FFLO strange metal and quantum criticality in two dimensions: theory and application to organic superconductors

TL;DR

This paper develops a theory for the quantum phase transition between a 2D metal and an FFLO superconductor driven by spin imbalance, predicting non-Fermi liquid behavior and unique critical signatures relevant to organic superconductors.

Contribution

It introduces a novel universality class for the metal-FFLO transition, deriving an effective action and predicting testable non-Fermi liquid phenomena.

Findings

Prediction of non-Fermi liquid behavior at the transition

Identification of hot spots with no quasi-particles

Distinct universality class with pairing-channel critical fluctuations

Abstract

Increasing the spin imbalance in superconductors can spatially modulate the gap by forming Cooper pairs with finite momentum.
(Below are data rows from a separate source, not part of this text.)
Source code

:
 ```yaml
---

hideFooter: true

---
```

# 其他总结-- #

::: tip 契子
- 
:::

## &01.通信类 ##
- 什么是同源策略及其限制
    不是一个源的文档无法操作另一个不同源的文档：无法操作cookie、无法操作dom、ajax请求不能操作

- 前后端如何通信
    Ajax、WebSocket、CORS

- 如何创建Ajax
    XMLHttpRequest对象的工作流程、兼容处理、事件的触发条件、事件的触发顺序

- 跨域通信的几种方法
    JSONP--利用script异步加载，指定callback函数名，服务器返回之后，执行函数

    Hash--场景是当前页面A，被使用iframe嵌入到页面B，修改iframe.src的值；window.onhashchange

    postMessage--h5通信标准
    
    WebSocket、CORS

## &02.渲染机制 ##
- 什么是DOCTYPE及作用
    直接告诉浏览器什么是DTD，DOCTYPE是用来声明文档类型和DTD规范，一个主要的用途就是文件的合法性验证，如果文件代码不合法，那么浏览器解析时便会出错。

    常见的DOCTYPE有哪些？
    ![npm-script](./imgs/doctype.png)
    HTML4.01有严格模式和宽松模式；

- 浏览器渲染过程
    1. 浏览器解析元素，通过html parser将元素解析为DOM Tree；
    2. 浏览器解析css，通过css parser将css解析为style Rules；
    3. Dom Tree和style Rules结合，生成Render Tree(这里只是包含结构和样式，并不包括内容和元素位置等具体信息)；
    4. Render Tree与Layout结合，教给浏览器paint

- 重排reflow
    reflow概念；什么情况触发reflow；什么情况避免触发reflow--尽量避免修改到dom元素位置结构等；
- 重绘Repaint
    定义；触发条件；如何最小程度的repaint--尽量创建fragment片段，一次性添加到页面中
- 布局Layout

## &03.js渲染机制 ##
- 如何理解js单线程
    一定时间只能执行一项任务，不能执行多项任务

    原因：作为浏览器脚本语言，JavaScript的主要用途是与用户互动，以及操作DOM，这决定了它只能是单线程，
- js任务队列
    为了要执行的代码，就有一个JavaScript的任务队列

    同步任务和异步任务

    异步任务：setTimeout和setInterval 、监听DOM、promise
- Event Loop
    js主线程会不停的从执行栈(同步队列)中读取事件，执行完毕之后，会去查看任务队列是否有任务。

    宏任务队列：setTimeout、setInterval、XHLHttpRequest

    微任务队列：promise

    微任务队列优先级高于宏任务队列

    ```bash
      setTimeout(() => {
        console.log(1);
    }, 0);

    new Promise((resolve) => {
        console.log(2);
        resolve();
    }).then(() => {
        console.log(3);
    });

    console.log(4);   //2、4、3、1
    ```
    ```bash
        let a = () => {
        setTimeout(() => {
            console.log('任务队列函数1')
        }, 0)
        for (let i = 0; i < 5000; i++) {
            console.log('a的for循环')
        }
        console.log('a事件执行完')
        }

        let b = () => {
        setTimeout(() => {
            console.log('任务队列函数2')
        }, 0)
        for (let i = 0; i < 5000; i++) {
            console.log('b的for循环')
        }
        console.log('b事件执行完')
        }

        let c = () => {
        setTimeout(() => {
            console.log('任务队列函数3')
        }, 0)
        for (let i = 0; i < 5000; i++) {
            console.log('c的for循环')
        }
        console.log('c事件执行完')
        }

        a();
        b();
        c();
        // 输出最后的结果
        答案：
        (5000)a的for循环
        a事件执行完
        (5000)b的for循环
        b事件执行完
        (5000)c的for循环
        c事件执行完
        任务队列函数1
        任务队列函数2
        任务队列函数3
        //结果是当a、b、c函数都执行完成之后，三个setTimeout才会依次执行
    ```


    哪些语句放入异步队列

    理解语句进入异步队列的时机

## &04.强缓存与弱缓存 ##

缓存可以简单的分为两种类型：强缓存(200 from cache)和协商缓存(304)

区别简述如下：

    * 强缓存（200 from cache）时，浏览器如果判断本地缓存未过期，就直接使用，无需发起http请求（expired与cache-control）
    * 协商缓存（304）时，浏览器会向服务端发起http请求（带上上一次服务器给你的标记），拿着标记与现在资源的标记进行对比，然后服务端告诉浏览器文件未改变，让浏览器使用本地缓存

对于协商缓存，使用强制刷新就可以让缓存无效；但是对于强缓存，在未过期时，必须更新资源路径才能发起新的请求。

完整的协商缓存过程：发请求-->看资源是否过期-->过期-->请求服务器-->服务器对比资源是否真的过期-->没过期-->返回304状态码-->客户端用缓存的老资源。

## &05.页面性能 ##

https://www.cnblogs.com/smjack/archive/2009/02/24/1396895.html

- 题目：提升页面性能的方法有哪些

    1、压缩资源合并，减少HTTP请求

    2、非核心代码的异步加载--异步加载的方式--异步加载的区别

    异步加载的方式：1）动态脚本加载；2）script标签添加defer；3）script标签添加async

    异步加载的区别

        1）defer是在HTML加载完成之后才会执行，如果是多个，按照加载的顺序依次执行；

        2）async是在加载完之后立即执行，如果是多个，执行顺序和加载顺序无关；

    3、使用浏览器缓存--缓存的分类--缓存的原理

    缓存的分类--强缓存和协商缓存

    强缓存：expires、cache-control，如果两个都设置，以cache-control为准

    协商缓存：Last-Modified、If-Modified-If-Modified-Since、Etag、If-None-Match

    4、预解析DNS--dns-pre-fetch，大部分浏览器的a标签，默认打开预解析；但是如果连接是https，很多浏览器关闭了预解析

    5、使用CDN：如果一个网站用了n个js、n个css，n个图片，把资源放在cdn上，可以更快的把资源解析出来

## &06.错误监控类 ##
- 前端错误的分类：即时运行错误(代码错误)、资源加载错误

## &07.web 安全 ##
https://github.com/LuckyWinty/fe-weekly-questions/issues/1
For large imbalances compared to the Fermi energy, the inhomogeneous FFLO superconductor ultimately becomes a normal metal. There is mounting experimental evidence for this scenario in 2D organic superconductors in large in-plane magnetic fields; this is complemented by ongoing efforts to realize this scenario in coupled tubes of atomic Fermi gases with spin imbalance. Yet, a theory for the phase transition from a metal to an FFLO superconductor has not been developed so far and the universality class has remained unknown. Here we propose and analyze a spin imbalance driven quantum critical point between a 2D metal and an FFLO phase in anisotropic electron systems. We derive the effective action for electrons and bosonic FFLO pairs at this quantum phase transition. Using this action, we predict non-Fermi liquid behavior and the absence of quasi-particles at a discrete set of hot spots on the Fermi surfaces. This results in strange power-laws in thermodynamics and response functions, which are testable with existing experimental set-ups on 2D organic superconductors and may also serve as signatures of the elusive FFLO phase itself. The proposed universality class is distinct from previously known quantum critical metals and, because its critical fluctuations appear already in the pairing channel, a promising candidate for naked metallic quantum criticality over extended temperature ranges.